Cornelia Oosthuizen
- Country (sports): Great Britain
- Born: 21 March 1979 (age 46) Pretoria, South Africa
- Turned pro: 2019
- Plays: Right-handed

Singles
- Career titles: 8
- Current ranking: No. 18 (18 August 2025)

Grand Slam singles results
- Wimbledon: 1R (2025)

Doubles
- Career titles: 11
- Current ranking: No. 26 (18 August 2025)

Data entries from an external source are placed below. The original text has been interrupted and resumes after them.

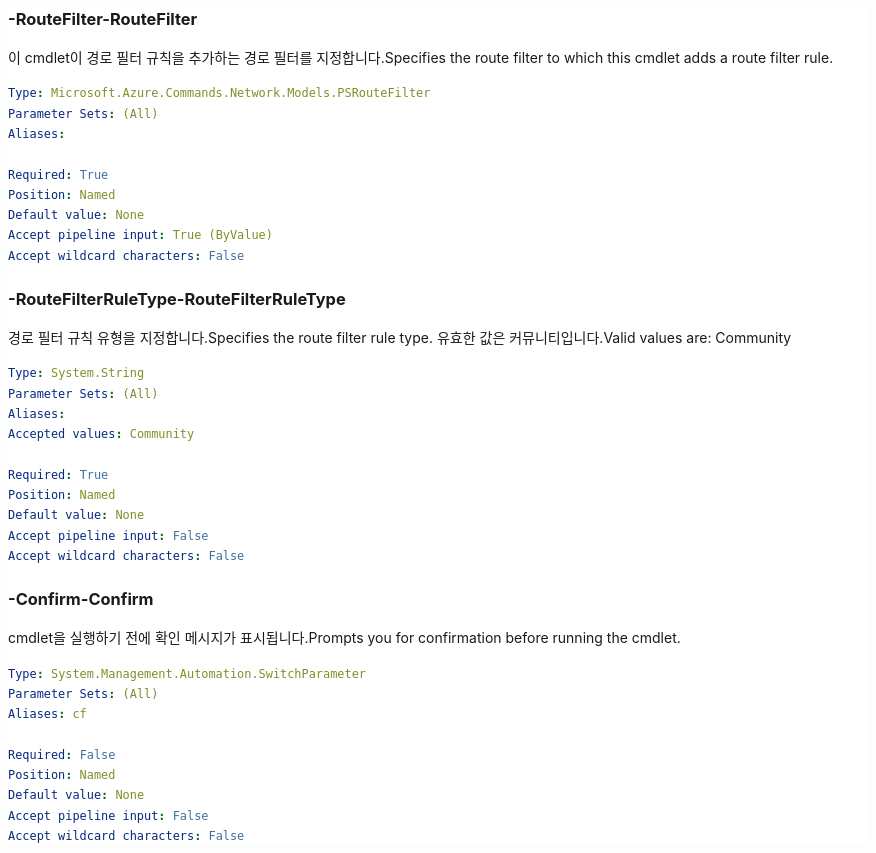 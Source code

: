 ### <span data-ttu-id="f1437-122">-RouteFilter</span><span class="sxs-lookup"><span data-stu-id="f1437-122">-RouteFilter</span></span>
<span data-ttu-id="f1437-123">이 cmdlet이 경로 필터 규칙을 추가하는 경로 필터를 지정합니다.</span><span class="sxs-lookup"><span data-stu-id="f1437-123">Specifies the route filter to which this cmdlet adds a route filter rule.</span></span>

```yaml
Type: Microsoft.Azure.Commands.Network.Models.PSRouteFilter
Parameter Sets: (All)
Aliases:

Required: True
Position: Named
Default value: None
Accept pipeline input: True (ByValue)
Accept wildcard characters: False
```

### <span data-ttu-id="f1437-124">-RouteFilterRuleType</span><span class="sxs-lookup"><span data-stu-id="f1437-124">-RouteFilterRuleType</span></span>
<span data-ttu-id="f1437-125">경로 필터 규칙 유형을 지정합니다.</span><span class="sxs-lookup"><span data-stu-id="f1437-125">Specifies the route filter rule type.</span></span>
<span data-ttu-id="f1437-126">유효한 값은 커뮤니티입니다.</span><span class="sxs-lookup"><span data-stu-id="f1437-126">Valid values are: Community</span></span>

```yaml
Type: System.String
Parameter Sets: (All)
Aliases:
Accepted values: Community

Required: True
Position: Named
Default value: None
Accept pipeline input: False
Accept wildcard characters: False
```

### <span data-ttu-id="f1437-127">-Confirm</span><span class="sxs-lookup"><span data-stu-id="f1437-127">-Confirm</span></span>
<span data-ttu-id="f1437-128">cmdlet을 실행하기 전에 확인 메시지가 표시됩니다.</span><span class="sxs-lookup"><span data-stu-id="f1437-128">Prompts you for confirmation before running the cmdlet.</span></span>

```yaml
Type: System.Management.Automation.SwitchParameter
Parameter Sets: (All)
Aliases: cf

Required: False
Position: Named
Default value: None
Accept pipeline input: False
Accept wildcard characters: False
```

Grand Slam doubles results
- Wimbledon: QF (2025)

Medal record
European Para Championships
| Silver medal – second place | 2023 Rotterdam | Women's doubles |
Invictus Games
| Bronze medal – third place | 2017 Toronto | Women's singles |

= Cornelia Oosthuizen =

Cornelia Oosthuizen (born 21 March 1979 in Pretoria, South Africa) is a South African-born British wheelchair tennis player, she is currently World number 18 as of August 2025. She is a European Para silver medalist and has won a bronze medal at the Invictus Games.

Oosthuizen served with the Adjutant General's Corps in Afghanistan. She was discharged from the army in 2016 following a severe injury two years earlier in 2014 and was diagnosed with complex regional pain syndrome, she chose to amputate her leg in that year.